EXTRACTED ENTRIES

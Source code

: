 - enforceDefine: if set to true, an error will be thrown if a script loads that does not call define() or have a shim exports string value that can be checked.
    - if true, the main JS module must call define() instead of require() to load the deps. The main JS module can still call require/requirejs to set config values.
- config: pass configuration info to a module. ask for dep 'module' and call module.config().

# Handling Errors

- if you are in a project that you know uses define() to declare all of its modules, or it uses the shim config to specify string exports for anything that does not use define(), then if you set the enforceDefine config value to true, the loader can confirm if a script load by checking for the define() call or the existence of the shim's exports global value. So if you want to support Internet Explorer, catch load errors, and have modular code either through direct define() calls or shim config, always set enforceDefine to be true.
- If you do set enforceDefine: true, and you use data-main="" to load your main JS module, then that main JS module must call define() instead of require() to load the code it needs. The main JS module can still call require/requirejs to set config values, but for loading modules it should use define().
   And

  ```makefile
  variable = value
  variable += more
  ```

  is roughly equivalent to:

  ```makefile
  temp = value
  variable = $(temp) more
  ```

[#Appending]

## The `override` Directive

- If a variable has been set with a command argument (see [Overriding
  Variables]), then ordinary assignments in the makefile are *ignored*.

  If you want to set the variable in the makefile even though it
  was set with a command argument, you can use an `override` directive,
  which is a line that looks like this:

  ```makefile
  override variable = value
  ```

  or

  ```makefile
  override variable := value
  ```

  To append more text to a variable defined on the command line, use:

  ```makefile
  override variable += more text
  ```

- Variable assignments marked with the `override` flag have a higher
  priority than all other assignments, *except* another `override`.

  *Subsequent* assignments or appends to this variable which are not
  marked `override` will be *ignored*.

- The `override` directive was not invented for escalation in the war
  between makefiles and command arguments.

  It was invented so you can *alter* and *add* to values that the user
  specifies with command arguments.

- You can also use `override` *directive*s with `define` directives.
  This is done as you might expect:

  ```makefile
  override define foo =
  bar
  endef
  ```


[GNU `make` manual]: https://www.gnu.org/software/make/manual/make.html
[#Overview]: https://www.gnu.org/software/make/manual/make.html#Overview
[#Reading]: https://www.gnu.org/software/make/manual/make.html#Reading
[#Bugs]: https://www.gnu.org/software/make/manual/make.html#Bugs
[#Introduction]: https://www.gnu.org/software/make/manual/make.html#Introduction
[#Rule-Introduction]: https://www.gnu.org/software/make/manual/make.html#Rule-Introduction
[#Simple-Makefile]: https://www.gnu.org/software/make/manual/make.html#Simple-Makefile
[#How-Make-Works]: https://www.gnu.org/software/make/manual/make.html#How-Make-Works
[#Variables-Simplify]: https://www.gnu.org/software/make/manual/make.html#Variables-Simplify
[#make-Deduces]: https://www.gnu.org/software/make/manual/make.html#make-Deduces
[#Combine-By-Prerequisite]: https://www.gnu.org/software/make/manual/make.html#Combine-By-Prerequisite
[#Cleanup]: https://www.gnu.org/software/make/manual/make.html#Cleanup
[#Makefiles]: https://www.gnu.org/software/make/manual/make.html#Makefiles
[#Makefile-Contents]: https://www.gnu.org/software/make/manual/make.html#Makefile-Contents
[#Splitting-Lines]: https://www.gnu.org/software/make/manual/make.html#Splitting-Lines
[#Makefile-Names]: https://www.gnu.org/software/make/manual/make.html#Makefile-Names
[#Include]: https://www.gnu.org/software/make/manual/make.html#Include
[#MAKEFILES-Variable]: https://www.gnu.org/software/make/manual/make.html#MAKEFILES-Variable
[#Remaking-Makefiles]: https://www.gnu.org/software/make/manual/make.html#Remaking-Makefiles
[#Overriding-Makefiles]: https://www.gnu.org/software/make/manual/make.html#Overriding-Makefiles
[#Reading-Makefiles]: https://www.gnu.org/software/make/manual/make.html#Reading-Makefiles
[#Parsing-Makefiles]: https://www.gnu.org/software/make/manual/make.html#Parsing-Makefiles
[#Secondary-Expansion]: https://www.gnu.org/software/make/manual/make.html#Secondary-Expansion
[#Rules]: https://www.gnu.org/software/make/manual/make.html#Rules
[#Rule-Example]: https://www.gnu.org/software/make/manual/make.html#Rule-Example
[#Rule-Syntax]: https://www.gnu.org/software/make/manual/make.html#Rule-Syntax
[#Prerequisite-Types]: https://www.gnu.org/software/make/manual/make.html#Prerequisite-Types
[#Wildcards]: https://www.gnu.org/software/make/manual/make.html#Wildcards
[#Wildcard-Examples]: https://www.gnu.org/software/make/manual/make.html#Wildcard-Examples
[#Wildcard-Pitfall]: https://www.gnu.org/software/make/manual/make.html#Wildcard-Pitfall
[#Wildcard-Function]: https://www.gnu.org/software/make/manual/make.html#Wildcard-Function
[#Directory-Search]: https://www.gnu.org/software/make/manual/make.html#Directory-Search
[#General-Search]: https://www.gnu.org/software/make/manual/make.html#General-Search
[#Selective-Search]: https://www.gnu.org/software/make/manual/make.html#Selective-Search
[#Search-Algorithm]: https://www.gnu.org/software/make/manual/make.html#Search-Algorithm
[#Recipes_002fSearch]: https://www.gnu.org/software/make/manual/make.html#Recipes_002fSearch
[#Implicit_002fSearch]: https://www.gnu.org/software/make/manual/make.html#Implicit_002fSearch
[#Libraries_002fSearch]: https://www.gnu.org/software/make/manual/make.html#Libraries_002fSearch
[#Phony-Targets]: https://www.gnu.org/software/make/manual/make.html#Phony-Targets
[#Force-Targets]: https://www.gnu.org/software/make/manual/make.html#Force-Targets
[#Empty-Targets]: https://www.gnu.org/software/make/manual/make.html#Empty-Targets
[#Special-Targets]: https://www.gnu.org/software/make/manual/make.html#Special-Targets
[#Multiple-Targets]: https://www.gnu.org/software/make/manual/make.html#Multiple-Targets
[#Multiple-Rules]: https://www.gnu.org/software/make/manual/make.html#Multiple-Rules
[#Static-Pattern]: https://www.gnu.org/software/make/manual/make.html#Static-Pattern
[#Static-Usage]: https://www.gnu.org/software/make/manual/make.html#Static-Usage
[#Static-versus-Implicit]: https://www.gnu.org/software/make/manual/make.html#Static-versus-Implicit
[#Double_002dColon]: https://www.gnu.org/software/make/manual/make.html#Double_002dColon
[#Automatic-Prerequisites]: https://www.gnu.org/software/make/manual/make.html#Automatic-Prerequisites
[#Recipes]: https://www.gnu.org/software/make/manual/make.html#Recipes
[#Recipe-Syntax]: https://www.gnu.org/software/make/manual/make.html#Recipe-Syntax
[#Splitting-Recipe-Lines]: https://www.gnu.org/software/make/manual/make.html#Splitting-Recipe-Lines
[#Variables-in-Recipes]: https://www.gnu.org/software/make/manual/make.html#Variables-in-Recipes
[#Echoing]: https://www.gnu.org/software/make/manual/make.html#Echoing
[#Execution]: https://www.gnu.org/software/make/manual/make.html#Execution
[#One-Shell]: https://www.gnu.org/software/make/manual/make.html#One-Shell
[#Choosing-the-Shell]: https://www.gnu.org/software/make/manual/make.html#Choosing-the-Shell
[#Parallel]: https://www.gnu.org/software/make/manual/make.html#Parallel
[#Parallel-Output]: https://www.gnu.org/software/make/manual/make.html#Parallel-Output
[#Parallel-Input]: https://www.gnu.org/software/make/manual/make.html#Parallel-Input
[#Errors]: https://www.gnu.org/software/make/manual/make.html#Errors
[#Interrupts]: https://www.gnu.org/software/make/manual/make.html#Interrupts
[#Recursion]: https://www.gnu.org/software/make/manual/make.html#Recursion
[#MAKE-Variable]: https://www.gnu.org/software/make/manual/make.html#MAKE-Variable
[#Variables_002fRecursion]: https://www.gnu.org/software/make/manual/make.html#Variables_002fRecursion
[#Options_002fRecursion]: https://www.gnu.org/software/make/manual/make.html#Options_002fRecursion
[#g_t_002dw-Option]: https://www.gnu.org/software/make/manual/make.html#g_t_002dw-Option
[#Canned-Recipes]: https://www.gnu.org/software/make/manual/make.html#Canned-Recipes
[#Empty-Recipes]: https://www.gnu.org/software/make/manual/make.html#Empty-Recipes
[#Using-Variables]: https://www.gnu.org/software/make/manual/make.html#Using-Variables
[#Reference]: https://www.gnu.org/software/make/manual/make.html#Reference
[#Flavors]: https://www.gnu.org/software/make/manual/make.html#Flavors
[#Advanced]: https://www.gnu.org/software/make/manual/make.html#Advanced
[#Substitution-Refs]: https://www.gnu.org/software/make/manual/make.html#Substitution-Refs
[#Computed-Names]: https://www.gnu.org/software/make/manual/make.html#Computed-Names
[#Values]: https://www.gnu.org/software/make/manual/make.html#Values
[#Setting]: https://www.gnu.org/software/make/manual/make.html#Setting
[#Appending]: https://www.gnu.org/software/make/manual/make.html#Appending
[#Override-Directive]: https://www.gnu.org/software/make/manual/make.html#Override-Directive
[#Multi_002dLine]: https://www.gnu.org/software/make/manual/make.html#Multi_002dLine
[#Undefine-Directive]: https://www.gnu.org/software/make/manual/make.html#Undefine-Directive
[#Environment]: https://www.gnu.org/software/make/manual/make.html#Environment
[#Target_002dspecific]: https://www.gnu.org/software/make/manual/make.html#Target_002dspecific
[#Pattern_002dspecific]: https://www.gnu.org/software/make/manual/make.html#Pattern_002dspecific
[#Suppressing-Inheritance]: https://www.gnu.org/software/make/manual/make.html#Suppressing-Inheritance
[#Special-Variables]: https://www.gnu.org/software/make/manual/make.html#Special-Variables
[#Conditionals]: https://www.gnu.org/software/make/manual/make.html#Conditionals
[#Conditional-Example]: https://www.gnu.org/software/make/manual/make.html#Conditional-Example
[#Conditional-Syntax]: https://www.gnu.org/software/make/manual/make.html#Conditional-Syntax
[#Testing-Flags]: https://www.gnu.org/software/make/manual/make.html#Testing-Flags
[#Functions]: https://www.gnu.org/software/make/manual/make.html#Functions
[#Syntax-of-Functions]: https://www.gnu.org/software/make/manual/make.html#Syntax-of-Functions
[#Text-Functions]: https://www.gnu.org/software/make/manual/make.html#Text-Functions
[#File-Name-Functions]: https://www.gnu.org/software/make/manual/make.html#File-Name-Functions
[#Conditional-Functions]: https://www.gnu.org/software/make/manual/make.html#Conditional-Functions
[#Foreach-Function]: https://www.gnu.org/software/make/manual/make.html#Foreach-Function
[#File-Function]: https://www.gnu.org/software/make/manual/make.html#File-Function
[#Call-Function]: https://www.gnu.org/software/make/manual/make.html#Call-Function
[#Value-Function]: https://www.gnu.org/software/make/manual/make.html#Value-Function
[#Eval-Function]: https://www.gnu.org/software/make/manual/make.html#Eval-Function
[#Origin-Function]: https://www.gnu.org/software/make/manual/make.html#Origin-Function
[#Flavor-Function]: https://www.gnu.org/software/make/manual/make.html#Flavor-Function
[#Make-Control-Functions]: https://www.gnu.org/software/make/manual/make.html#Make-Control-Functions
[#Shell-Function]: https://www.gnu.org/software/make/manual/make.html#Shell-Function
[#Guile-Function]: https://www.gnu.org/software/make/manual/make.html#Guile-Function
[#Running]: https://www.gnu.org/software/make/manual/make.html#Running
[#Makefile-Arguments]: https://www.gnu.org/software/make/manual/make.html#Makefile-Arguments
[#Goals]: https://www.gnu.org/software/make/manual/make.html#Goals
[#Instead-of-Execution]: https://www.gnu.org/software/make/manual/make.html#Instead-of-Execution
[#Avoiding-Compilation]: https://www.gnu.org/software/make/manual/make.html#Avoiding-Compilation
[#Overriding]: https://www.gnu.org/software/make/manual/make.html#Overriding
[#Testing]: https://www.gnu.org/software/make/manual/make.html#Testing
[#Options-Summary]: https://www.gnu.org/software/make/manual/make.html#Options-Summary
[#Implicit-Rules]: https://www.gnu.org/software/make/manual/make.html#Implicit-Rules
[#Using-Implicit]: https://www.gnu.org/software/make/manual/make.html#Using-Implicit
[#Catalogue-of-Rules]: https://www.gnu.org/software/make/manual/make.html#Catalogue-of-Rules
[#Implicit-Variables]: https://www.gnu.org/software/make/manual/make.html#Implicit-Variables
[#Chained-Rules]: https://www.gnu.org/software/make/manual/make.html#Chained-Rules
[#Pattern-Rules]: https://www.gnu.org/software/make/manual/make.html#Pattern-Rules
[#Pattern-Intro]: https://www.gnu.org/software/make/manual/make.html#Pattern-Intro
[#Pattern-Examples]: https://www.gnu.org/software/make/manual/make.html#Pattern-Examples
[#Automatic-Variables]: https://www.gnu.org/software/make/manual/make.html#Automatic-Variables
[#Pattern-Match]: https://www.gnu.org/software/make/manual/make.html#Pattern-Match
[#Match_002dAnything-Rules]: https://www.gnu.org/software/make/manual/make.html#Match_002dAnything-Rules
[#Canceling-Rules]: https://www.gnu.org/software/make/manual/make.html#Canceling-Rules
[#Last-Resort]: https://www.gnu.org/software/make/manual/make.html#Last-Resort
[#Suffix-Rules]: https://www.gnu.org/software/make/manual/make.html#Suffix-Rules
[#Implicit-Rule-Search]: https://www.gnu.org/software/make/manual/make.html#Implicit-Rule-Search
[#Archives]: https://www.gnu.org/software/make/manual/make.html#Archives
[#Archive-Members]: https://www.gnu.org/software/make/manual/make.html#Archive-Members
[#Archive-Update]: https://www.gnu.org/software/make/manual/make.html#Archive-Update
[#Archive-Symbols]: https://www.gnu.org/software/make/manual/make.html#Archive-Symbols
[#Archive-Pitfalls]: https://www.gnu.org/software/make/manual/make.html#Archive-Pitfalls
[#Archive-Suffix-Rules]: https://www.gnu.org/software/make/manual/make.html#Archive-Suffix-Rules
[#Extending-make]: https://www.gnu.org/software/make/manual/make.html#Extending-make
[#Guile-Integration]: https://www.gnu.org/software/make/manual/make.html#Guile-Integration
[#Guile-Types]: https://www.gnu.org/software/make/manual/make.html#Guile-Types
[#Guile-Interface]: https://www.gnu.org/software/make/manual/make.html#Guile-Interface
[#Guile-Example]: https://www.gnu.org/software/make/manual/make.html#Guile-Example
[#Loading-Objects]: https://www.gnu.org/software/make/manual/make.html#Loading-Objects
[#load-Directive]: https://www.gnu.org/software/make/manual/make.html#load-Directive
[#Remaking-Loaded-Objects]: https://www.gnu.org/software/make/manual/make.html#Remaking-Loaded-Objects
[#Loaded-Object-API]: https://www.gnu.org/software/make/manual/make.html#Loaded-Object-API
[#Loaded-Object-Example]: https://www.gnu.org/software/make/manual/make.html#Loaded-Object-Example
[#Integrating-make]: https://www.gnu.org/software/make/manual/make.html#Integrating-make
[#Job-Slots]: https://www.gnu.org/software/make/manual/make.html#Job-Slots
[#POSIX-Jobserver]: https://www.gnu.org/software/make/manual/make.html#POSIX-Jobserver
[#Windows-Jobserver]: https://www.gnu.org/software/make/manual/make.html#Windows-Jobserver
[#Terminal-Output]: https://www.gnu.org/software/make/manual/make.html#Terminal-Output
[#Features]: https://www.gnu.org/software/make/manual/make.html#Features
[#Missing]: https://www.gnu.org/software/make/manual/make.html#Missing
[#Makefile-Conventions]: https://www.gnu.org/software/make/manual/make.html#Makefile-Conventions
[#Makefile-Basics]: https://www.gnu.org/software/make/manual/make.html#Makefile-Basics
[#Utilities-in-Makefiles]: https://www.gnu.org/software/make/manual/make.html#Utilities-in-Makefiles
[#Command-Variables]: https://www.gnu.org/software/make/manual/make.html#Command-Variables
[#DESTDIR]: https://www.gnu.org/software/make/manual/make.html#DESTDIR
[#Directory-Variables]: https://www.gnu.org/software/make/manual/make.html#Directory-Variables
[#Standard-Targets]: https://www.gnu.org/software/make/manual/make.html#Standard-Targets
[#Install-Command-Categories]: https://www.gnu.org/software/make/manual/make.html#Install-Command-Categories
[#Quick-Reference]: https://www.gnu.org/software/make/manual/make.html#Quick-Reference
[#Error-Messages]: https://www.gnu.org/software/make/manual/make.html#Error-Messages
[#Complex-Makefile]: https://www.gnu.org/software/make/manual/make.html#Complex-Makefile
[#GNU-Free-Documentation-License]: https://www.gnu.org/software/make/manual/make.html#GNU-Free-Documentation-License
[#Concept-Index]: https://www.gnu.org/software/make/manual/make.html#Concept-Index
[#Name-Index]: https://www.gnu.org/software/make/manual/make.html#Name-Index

EXERCISE
Take every line from the data that contains the word "Special".

YOUR SOLUTION
[#Special-Targets]: https://www.gnu.org/software/make/manual/make.html#Special-Targets
[#Special-Variables]: https://www.gnu.org/software/make/manual/make.html#Special-Variables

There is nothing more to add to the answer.